I was thinking using an expansion, but this seems to fail for me, since I do not have an expansion point available (see section Motivation), so I am happy with another method.
Motivation
I want to be able to fit a function based on a linear least-squares cost function using closed form $$ \hat {\Theta}=(X^{T} \cdot X)^{-1} X^{T} \cdot y $$ where $X$ is the design matrix (not necessarily directly $x$ from $f(x)$, but $x$ transformed without using function parameters, e.g. $exp(x)$ or $x^2$). Please assume that using iterative optimization method (e.g. Netwon's method) is not an option, otherwise this would change this question entirely in the first place.
For the curious regarding the computer science aspects: For the linear least-squares I have between 500 and 60000 multivariate data points with dimensionality between 2 and 64 - it is very case depended.
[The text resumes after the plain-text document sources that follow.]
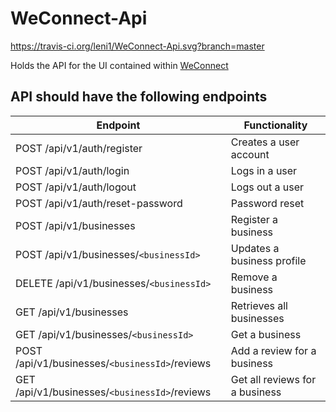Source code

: # WeConnect-Api
https://travis-ci.org/leni1/WeConnect-Api.svg?branch=master

Holds the API for the UI contained within [WeConnect](https://github.com/leni1/WeConnect)

## API should have the following endpoints
Endpoint | Functionality
-------- | -------------
POST /api/v1/auth/register | Creates a user account
POST /api/v1/auth/login | Logs in a user
POST /api/v1/auth/logout | Logs out a user
POST /api/v1/auth/reset-password | Password reset
POST /api/v1/businesses | Register a business
POST /api/v1/businesses/`<businessId>` | Updates a business profile
DELETE /api/v1/businesses/`<businessId>` | Remove a business
GET /api/v1/businesses | Retrieves all businesses
GET /api/v1/businesses/`<businessId>` | Get a business
POST /api/v1/businesses/`<businessId>`/reviews | Add a review for a business
GET /api/v1/businesses/`<businessId>`/reviews | Get all reviews for a business


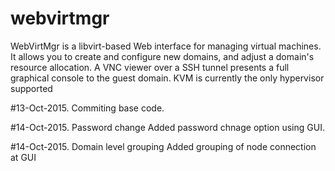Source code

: # webvirtmgr
WebVirtMgr is a libvirt-based Web interface for managing virtual machines. It allows you to create and configure new domains, and adjust a domain's resource allocation. A VNC viewer over a SSH tunnel presents a full graphical console to the guest domain. KVM is currently the only hypervisor supported

#13-Oct-2015. Commiting base code.

#14-Oct-2015. Password change
Added password chnage option using GUI.

#14-Oct-2015. Domain level grouping
Added grouping of node connection at GUI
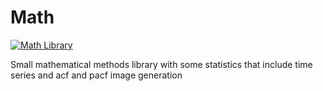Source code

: # Math

[![Math Library](https://github.com/FreedomFaighter/Math/actions/workflows/dotnet.yml/badge.svg)](https://github.com/FreedomFaighter/Math/actions/workflows/dotnet.yml)


Small mathematical methods library with some statistics that include time series and acf and pacf image generation
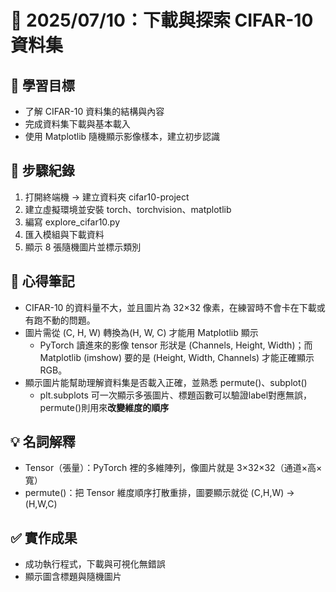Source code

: # 🧪 2025/07/10：下載與探索 CIFAR-10 資料集

## 🎯 學習目標
- 了解 CIFAR-10 資料集的結構與內容
- 完成資料集下載與基本載入
- 使用 Matplotlib 隨機顯示影像樣本，建立初步認識

## 📌 步驟紀錄

1. 打開終端機 → 建立資料夾 cifar10-project
2. 建立虛擬環境並安裝 torch、torchvision、matplotlib
3. 編寫 explore_cifar10.py
4. 匯入模組與下載資料
5. 顯示 8 張隨機圖片並標示類別

## 🧠 心得筆記
- CIFAR-10 的資料量不大，並且圖片為 32×32 像素，在練習時不會卡在下載或有跑不動的問題。
- 圖片需從 (C, H, W) 轉換為(H, W, C) 才能用 Matplotlib 顯示
    - PyTorch 讀進來的影像 tensor 形狀是 (Channels, Height, Width)；而 Matplotlib (imshow) 要的是 (Height, Width, Channels) 才能正確顯示 RGB。
- 顯示圖片能幫助理解資料集是否載入正確，並熟悉 permute()、subplot()
    - plt.subplots 可一次顯示多張圖片、標題函數可以驗證label對應無誤，permute()則用來**改變維度的順序**

## 💡 名詞解釋
- Tensor（張量）：PyTorch 裡的多維陣列，像圖片就是 3×32×32（通道×高×寬）
- permute()：把 Tensor 維度順序打散重排，圖要顯示就從 (C,H,W) → (H,W,C)

## ✅ 實作成果
- 成功執行程式，下載與可視化無錯誤
- 顯示圖含標題與隨機圖片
I have to run between 50.000 and 1 million of those linear-least-squares (maybe later even more.)
What I have tried so far (an example): Polynomial approximation
(I am not interested in the Gaussian, this is just an example.)
For example, Gaussian normal distribution $$ a_g \cdot \exp(-0.5 \cdot ((x-\mu)/\sigma)^2) + b_g $$ is linear in $a,b$, but not $\mu,\sigma$, where $\Theta = (a_g,\mu,\sigma,b_g)$, while the quadratic function $$ -a_q \cdot (x-\mu)^2 + b_q $$ is linear in all it parameters $\Theta = (a_q,\mu,b_q)$ and it somewhat approximates the Gaussian close to $\mu$, but not at all otherwise.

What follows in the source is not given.